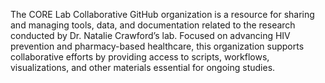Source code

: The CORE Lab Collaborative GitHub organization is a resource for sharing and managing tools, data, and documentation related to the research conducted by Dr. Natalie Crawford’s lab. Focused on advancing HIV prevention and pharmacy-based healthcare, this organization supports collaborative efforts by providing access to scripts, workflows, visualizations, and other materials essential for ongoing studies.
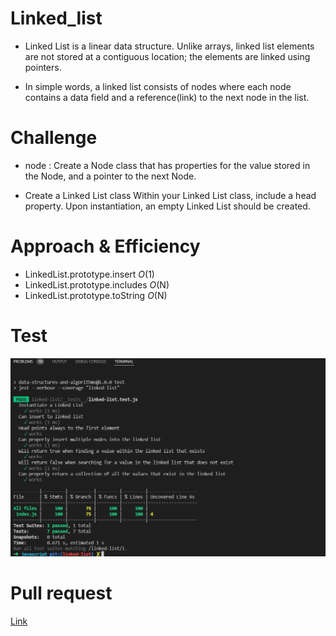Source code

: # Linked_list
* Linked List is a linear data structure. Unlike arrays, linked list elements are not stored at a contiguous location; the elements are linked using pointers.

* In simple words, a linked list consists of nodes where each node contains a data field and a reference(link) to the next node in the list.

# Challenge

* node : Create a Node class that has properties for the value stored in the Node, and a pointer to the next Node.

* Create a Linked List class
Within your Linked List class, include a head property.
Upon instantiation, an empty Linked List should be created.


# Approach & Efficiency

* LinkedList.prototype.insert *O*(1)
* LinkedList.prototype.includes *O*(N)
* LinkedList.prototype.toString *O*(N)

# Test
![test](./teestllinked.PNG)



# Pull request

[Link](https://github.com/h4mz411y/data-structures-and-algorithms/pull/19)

★ ★ ★

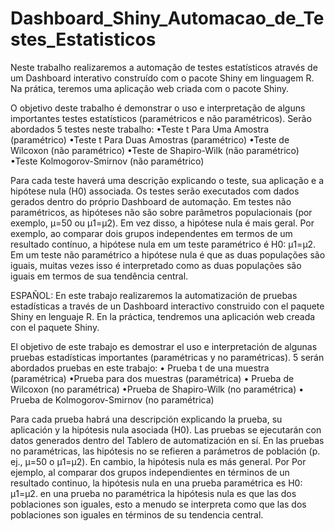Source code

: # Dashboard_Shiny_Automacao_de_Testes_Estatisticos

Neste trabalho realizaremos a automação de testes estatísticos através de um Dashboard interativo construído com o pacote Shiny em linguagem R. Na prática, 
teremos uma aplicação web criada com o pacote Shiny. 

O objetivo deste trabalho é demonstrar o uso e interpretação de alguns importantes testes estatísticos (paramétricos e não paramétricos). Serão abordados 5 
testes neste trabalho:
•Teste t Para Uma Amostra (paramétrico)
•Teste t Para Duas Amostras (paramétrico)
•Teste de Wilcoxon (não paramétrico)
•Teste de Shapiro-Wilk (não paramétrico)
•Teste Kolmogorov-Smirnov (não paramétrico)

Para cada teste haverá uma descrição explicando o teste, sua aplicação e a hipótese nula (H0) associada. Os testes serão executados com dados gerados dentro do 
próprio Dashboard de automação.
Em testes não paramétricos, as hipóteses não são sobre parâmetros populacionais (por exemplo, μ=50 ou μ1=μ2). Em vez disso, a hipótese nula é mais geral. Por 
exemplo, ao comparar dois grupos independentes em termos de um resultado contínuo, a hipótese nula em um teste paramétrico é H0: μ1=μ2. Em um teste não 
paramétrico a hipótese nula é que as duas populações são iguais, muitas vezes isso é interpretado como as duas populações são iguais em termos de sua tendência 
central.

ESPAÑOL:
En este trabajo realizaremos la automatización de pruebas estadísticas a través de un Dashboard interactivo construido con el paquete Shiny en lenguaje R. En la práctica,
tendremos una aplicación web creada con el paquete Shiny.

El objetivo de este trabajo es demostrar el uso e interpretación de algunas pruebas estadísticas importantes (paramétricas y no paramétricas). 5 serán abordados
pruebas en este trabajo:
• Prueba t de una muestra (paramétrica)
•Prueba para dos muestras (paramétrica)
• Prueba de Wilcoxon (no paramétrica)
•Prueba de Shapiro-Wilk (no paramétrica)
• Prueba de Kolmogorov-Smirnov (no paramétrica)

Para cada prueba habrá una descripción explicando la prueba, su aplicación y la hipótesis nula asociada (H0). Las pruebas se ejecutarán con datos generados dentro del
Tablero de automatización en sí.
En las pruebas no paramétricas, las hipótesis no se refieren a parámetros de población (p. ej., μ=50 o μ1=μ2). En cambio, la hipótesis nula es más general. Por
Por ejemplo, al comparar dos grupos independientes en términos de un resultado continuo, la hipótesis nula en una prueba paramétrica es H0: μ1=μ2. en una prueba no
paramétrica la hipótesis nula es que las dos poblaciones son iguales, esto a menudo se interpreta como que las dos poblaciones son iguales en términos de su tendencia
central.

★ ★ ★

How many of the lines above contain the word "importantes"? Give the number alone.

- [ANSWER FOR THE TASK]: 2